Gather the lines below that include the string "terminal", copying each in full.

RECORDS PROVIDED =>
□ □ □ □
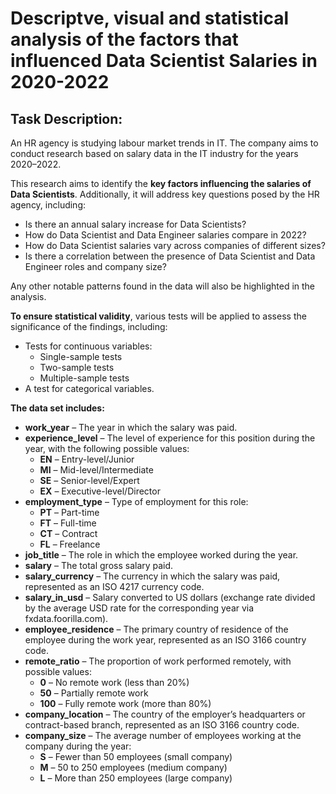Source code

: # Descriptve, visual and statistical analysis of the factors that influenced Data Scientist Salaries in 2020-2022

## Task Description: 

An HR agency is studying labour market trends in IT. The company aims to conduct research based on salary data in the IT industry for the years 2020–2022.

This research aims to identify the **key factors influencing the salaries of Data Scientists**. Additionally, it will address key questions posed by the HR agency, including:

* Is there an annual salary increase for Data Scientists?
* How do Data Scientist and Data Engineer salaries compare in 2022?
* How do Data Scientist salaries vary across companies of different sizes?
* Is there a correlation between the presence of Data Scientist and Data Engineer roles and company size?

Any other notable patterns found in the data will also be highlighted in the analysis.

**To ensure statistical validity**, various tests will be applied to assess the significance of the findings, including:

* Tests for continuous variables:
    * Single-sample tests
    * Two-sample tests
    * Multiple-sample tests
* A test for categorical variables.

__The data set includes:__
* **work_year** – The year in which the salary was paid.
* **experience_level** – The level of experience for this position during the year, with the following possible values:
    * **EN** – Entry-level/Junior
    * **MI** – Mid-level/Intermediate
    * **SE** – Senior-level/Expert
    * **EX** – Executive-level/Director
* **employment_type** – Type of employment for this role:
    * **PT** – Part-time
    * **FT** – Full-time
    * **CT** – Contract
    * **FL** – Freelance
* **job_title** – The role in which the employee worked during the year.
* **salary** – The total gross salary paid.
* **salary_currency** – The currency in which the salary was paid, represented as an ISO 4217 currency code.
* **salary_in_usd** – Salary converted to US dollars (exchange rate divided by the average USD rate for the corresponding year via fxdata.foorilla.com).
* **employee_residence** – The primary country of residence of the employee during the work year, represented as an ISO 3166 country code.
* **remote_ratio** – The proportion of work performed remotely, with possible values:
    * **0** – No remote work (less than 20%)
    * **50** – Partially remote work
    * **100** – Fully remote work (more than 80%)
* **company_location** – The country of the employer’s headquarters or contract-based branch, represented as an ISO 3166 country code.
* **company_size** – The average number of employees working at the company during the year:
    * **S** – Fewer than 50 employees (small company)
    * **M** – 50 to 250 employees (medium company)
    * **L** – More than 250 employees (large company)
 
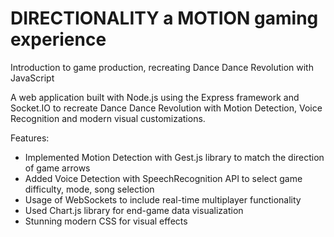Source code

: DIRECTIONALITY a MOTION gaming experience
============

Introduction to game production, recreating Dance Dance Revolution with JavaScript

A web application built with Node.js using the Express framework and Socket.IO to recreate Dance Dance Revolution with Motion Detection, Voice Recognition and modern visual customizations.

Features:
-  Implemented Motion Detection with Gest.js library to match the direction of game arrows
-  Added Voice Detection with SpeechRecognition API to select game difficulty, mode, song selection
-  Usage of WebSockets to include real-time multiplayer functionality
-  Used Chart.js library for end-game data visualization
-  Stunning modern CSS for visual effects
□ □ □ □
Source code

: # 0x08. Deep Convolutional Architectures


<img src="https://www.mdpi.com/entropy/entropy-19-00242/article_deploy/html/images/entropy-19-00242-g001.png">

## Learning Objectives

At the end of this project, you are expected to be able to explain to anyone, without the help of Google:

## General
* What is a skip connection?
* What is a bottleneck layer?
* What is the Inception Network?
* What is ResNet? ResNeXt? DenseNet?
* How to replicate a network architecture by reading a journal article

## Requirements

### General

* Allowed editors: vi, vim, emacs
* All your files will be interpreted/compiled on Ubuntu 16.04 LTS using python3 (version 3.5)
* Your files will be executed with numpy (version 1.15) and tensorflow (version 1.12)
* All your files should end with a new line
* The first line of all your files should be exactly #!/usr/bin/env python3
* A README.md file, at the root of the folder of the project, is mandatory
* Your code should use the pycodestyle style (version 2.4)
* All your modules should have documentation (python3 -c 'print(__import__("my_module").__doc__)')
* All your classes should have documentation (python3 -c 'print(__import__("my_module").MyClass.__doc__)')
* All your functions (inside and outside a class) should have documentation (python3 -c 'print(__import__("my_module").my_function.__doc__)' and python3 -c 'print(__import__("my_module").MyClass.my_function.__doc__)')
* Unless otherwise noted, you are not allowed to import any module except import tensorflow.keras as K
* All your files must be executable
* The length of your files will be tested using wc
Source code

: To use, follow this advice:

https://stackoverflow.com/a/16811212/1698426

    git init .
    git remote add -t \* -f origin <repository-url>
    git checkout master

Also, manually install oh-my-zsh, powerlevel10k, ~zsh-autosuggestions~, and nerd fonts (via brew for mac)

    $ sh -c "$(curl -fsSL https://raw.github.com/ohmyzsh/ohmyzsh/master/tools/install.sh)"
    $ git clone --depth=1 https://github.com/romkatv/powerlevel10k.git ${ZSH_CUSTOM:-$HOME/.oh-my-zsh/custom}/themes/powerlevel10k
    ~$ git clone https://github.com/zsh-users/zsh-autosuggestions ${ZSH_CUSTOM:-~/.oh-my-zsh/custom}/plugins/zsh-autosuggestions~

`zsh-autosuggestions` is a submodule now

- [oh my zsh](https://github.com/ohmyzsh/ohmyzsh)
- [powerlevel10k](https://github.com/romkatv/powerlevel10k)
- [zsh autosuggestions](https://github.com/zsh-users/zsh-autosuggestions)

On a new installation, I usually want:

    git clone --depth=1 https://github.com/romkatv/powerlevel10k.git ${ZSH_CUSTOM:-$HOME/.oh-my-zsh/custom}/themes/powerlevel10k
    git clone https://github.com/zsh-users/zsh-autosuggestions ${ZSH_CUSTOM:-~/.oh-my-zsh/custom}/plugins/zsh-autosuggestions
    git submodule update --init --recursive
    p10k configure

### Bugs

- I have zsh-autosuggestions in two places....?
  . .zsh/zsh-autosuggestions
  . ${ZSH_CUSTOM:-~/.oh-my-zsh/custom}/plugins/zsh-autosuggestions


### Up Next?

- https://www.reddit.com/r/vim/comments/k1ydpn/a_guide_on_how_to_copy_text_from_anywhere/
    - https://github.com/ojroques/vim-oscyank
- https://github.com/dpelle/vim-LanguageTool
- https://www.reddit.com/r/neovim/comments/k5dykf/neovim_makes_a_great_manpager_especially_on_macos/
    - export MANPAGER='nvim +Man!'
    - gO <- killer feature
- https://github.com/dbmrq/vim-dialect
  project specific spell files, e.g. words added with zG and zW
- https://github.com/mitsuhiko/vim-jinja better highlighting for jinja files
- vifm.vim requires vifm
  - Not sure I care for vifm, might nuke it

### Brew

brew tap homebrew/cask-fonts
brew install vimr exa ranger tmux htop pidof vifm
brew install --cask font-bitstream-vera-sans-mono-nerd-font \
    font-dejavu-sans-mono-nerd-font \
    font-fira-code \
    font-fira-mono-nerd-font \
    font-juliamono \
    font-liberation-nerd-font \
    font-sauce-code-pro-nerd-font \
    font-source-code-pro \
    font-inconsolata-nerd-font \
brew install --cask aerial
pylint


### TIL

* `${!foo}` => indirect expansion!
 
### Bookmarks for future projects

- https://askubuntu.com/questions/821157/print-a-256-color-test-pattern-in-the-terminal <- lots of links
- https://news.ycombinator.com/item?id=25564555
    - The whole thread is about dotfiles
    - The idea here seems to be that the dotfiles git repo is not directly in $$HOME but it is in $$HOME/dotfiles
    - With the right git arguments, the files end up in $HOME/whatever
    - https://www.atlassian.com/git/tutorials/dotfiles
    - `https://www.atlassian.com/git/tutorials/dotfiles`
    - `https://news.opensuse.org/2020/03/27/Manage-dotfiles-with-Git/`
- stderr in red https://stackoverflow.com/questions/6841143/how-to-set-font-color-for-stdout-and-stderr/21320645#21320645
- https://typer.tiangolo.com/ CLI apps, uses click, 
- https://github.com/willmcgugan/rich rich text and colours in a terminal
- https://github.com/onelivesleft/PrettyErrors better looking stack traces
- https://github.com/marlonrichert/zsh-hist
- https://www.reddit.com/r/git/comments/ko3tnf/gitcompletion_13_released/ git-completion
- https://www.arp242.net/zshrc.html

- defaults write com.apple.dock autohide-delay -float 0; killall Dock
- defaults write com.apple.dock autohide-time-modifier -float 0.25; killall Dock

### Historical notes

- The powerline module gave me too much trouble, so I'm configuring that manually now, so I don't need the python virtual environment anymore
□ □ □ □
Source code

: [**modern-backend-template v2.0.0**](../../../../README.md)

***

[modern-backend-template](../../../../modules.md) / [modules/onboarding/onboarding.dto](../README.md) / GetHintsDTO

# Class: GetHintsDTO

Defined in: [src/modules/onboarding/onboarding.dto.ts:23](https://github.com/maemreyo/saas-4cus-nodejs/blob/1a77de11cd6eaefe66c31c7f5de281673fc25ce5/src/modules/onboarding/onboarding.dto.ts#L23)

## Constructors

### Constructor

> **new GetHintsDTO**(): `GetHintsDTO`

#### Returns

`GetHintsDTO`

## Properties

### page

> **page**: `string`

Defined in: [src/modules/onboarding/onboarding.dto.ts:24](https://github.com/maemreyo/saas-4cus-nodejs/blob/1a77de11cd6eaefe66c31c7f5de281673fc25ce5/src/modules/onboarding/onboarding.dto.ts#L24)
□ □ □ □
ANSWER FOR THIS EXERCISE =>
- https://askubuntu.com/questions/821157/print-a-256-color-test-pattern-in-the-terminal <- lots of links
- https://github.com/willmcgugan/rich rich text and colours in a terminal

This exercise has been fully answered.